Their reminiscences were cut short by the appearance of the reunited pair—Henchard looking round upon the idlers with that ambiguous gaze of his, which at one moment seemed to mean satisfaction, and at another fiery disdain.
“Well—there's a difference between 'em, though he do call himself a teetotaller,” said Nance Mockridge. “She'll wish her cake dough afore she's done of him. There's a blue-beardy look about 'en; and 'twill out in time.”
“Stuff—he's well enough! Some folk want their luck buttered. If I had a choice as wide as the ocean sea I wouldn't wish for a better man. A poor twanking woman like her—'tis a godsend for her, and hardly a pair of jumps or night-rail to her name.”

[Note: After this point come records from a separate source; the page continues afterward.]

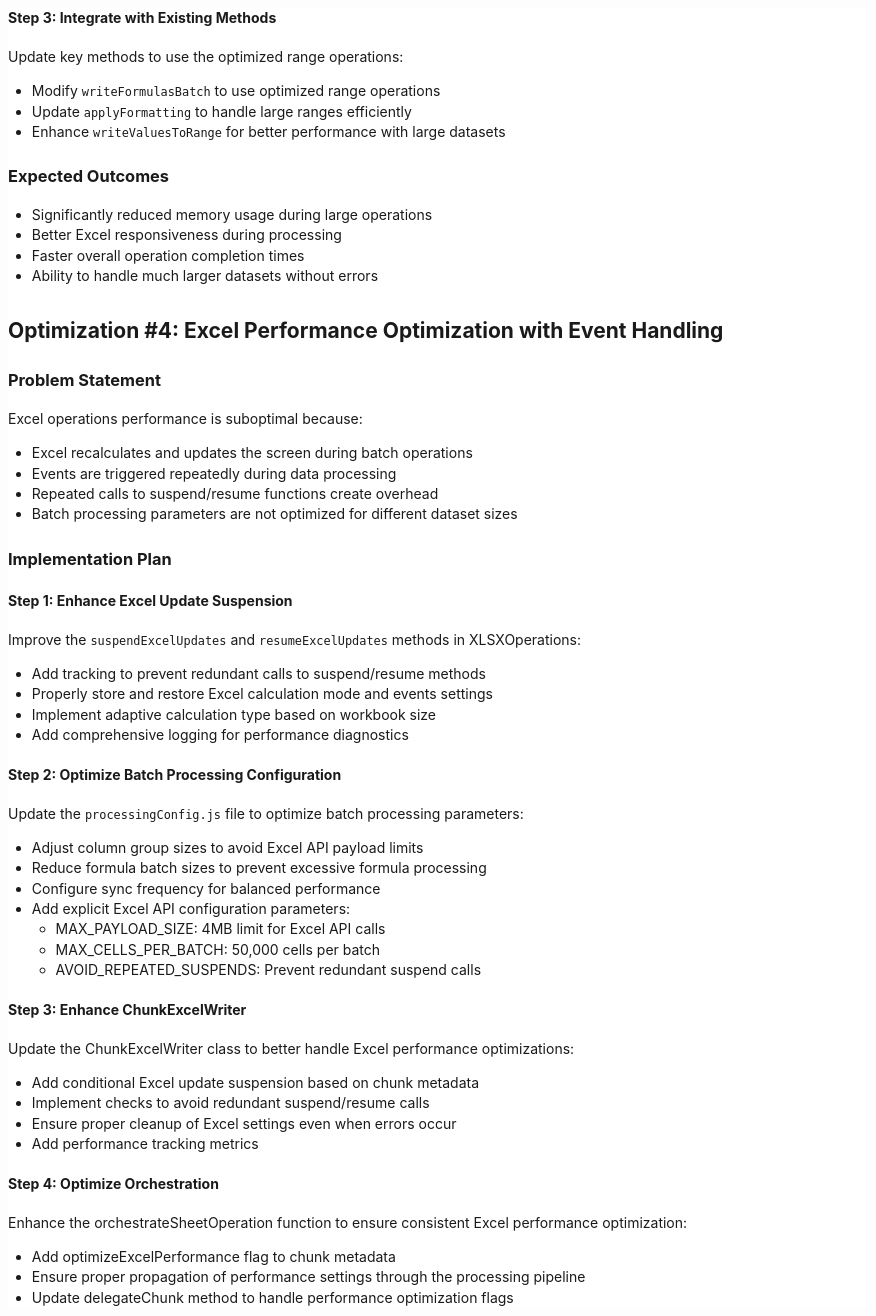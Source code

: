 #### Step 3: Integrate with Existing Methods
Update key methods to use the optimized range operations:
- Modify `writeFormulasBatch` to use optimized range operations
- Update `applyFormatting` to handle large ranges efficiently
- Enhance `writeValuesToRange` for better performance with large datasets

### Expected Outcomes
- Significantly reduced memory usage during large operations
- Better Excel responsiveness during processing
- Faster overall operation completion times
- Ability to handle much larger datasets without errors

## Optimization #4: Excel Performance Optimization with Event Handling

### Problem Statement
Excel operations performance is suboptimal because:
- Excel recalculates and updates the screen during batch operations
- Events are triggered repeatedly during data processing
- Repeated calls to suspend/resume functions create overhead
- Batch processing parameters are not optimized for different dataset sizes

### Implementation Plan

#### Step 1: Enhance Excel Update Suspension
Improve the `suspendExcelUpdates` and `resumeExcelUpdates` methods in XLSXOperations:
- Add tracking to prevent redundant calls to suspend/resume methods
- Properly store and restore Excel calculation mode and events settings
- Implement adaptive calculation type based on workbook size
- Add comprehensive logging for performance diagnostics

#### Step 2: Optimize Batch Processing Configuration
Update the `processingConfig.js` file to optimize batch processing parameters:
- Adjust column group sizes to avoid Excel API payload limits
- Reduce formula batch sizes to prevent excessive formula processing
- Configure sync frequency for balanced performance
- Add explicit Excel API configuration parameters:
  - MAX_PAYLOAD_SIZE: 4MB limit for Excel API calls
  - MAX_CELLS_PER_BATCH: 50,000 cells per batch
  - AVOID_REPEATED_SUSPENDS: Prevent redundant suspend calls

#### Step 3: Enhance ChunkExcelWriter
Update the ChunkExcelWriter class to better handle Excel performance optimizations:
- Add conditional Excel update suspension based on chunk metadata
- Implement checks to avoid redundant suspend/resume calls
- Ensure proper cleanup of Excel settings even when errors occur
- Add performance tracking metrics

#### Step 4: Optimize Orchestration
Enhance the orchestrateSheetOperation function to ensure consistent Excel performance optimization:
- Add optimizeExcelPerformance flag to chunk metadata
- Ensure proper propagation of performance settings through the processing pipeline
- Update delegateChunk method to handle performance optimization flags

The plain little brougham drove off in the mist, and the idlers dispersed. “Well, we hardly know how to look at things in these times!” said Solomon. “There was a man dropped down dead yesterday, not so very many miles from here; and what wi' that, and this moist weather, 'tis scarce worth one's while to begin any work o' consequence to-day. I'm in such a low key with drinking nothing but small table ninepenny this last week or two that I shall call and warm up at the Mar'ners as I pass along.”
“I don't know but that I may as well go with 'ee, Solomon,” said Christopher; “I'm as clammy as a cockle-snail.”